# Gulf stream and Ga offshore ?'s



## sea trout

Hope Y'all derin great!

How far is the gulf stream from the Georgia coast?
How come we really don't see much on this forum of trips to gulf stream from Ga.
Is it because nobody goes much? Nobody catches anything? Or the people who go don't use this forum?

How would Y'all compare the Ga snapper banks and live bottoms and publicly known gps coordinates around these areas with Florida offshore fishin or offshore fishin the from the Carolina's?

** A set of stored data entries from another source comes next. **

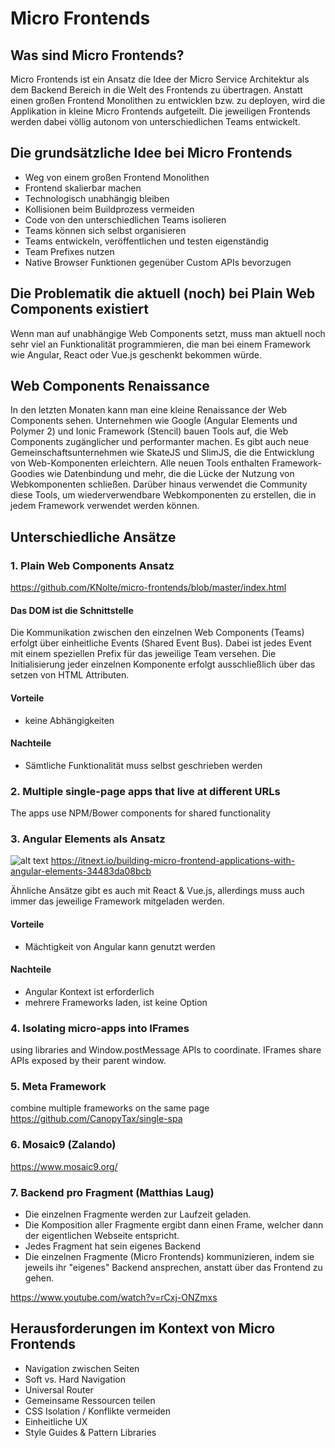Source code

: # Micro Frontends

## Was sind Micro Frontends?

Micro Frontends ist ein Ansatz die Idee der Micro Service Architektur als dem Backend Bereich in die Welt des Frontends zu übertragen. Anstatt einen großen Frontend Monolithen zu entwicklen bzw. zu deployen, wird die Applikation in kleine Micro Frontends aufgeteilt. Die jeweiligen Frontends werden dabei völlig autonom von unterschiedlichen Teams entwickelt.

## Die grundsätzliche Idee bei Micro Frontends

* Weg von einem großen Frontend Monolithen
* Frontend skalierbar machen
* Technologisch unabhängig bleiben
* Kollisionen beim Buildprozess vermeiden
* Code von den unterschiedlichen Teams isolieren
* Teams können sich selbst organisieren
* Teams entwickeln, veröffentlichen und testen eigenständig
* Team Prefixes nutzen
* Native Browser Funktionen gegenüber Custom APIs bevorzugen

## Die Problematik die aktuell (noch) bei Plain Web Components existiert

Wenn man auf unabhängige Web Components setzt, muss man aktuell noch sehr viel an Funktionalität programmieren, die man bei einem Framework wie Angular, React oder Vue.js geschenkt bekommen würde.

## Web Components Renaissance
In den letzten Monaten kann man eine kleine Renaissance der Web Components sehen. Unternehmen wie Google (Angular Elements und Polymer 2) und Ionic Framework (Stencil) bauen Tools auf, die Web Components zugänglicher und performanter machen. Es gibt auch neue Gemeinschaftsunternehmen wie SkateJS und SlimJS, die die Entwicklung von Web-Komponenten erleichtern. Alle neuen Tools enthalten Framework-Goodies wie Datenbindung und mehr, die die Lücke der Nutzung von Webkomponenten schließen. Darüber hinaus verwendet die Community diese Tools, um wiederverwendbare Webkomponenten zu erstellen, die in jedem Framework verwendet werden können.

## Unterschiedliche Ansätze

### 1. Plain Web Components Ansatz
https://github.com/KNolte/micro-frontends/blob/master/index.html

#### Das DOM ist die Schnittstelle
Die Kommunikation zwischen den einzelnen Web Components (Teams) erfolgt über einheitliche Events (Shared Event Bus). Dabei ist jedes Event mit einem speziellen Prefix für das jeweilige Team versehen. Die Initialisierung jeder einzelnen Komponente erfolgt ausschließlich über das setzen von HTML Attributen.

#### Vorteile
* keine Abhängigkeiten

#### Nachteile
* Sämtliche Funktionalität muss selbst geschrieben werden

### 2. Multiple single-page apps that live at different URLs
The apps use NPM/Bower components for shared functionality

### 3. Angular Elements als Ansatz
![alt text](https://cdn-images-1.medium.com/max/2000/1*x-BikaKLnRBWop9T-6gJmA.png)
https://itnext.io/building-micro-frontend-applications-with-angular-elements-34483da08bcb

Ähnliche Ansätze gibt es auch mit React & Vue.js, allerdings muss auch immer das jeweilige Framework mitgeladen werden.

#### Vorteile
* Mächtigkeit von Angular kann genutzt werden

#### Nachteile
* Angular Kontext ist erforderlich
* mehrere Frameworks laden, ist keine Option

### 4. Isolating micro-apps into IFrames
using libraries and Window.postMessage APIs to coordinate. IFrames share APIs exposed by their parent window.

### 5. Meta Framework
combine multiple frameworks on the same page 
https://github.com/CanopyTax/single-spa

### 6. Mosaic9 (Zalando)
https://www.mosaic9.org/

### 7. Backend pro Fragment (Matthias Laug)
* Die einzelnen Fragmente werden zur Laufzeit geladen.
* Die Komposition aller Fragmente ergibt dann einen Frame, welcher dann der eigentlichen Webseite entspricht.
* Jedes Fragment hat sein eigenes Backend
* Die einzelnen Fragmente (Micro Frontends) kommunizieren, indem sie jeweils ihr "eigenes" Backend ansprechen, anstatt über das Frontend zu gehen.

https://www.youtube.com/watch?v=rCxj-ONZmxs

## Herausforderungen im Kontext von Micro Frontends

* Navigation zwischen Seiten
* Soft vs. Hard Navigation
* Universal Router
* Gemeinsame Ressourcen teilen
* CSS Isolation / Konflikte vermeiden
* Einheitliche UX
* Style Guides & Pattern Libraries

Thanks for any help and knowledge!!!!!!!!!!
I've seen a few you tube video's of Georgia offshore fishin. A mahi video from the gulf stream was really impressive to me.


----------



## jasper181

I fish the stream out of coastal Georgia on a regular basis including tournaments. It is a long haul out, around 70 +/- to the south ledge from where im located. So fuel cost, boat size and length of trip deter a lot of folks from the trip. The fishing is fantastic the right time of year, dolphin, tuna, wahoo and the occasional billfish are on the menu.


----------



## sea trout

Wow thanks!!
70 miles is a looooong haul!
Is the water predictable for the ride back or not so much??
Are you a charter captain?


----------



## oldenred

The fishing can be great. Snapper banks around 40 miles offshore and gulf stream starts around 60 miles. Really depends on where you leave out of. There are some other forums that focus more on offshore fishing than this one. When I get the boat up and runnin your more than welcome to go out with me just split gas and bait.


----------



## sea trout

hey man i thought you just got that boat last year?
 Thanks for the offer! 
How much gas does your boat hold?
Thanks man!!!


----------



## oldenred

sea trout said:


> hey man i thought you just got that boat last year?
> Thanks for the offer!
> How much gas does your boat hold?
> Thanks man!!!



The new tank will hold 170 gallons but doubt I will ever burn 100 a day unless I spend all day high speed trollin for hoo's. In the middle of puttin in a new transom, stringers and fuel tank.


----------



## sea trout

Cool man thats a very nice size tank! I always like more than enough when it comes to gas and not seeing land


----------



## oldenred

sea trout said:


> Cool man thats a very nice size tank! I always like more than enough when it comes to gas and not seeing land



You and me both!


----------



## oldenred

If you got facebook check out that new group I posted up. More offshore fishing in there.


----------



## jasper181

sea trout said:


> Wow thanks!!
> 70 miles is a looooong haul!
> Is the water predictable for the ride back or not so much??
> Are you a charter captain?


 
Im not a charter captain , once upon a time I charter fished out of PCB. As far as the weather it is important to see what the forecast shows, of course it will get worse around a squall. We have had some rough days making only 12 knots or so on the way out, it makes for a looong trip.


----------



## Uptonongood

To fish the Gulfstream means leaving at zero dark thirty, running for maybe two and a half hours.  You fish for four hours, maybe five, and run two and a half hours back if seas are calm. It makes for a very long day but hit it right and the wahoo, dolphin and maybe a marlin can make it an epic trip.  Going that far, it's best to have two boats making the trip or atleast two motors on the boat.  The water color is cobalt blue, absolutel increible.  If you can, do it at least once, you won't forget it.


----------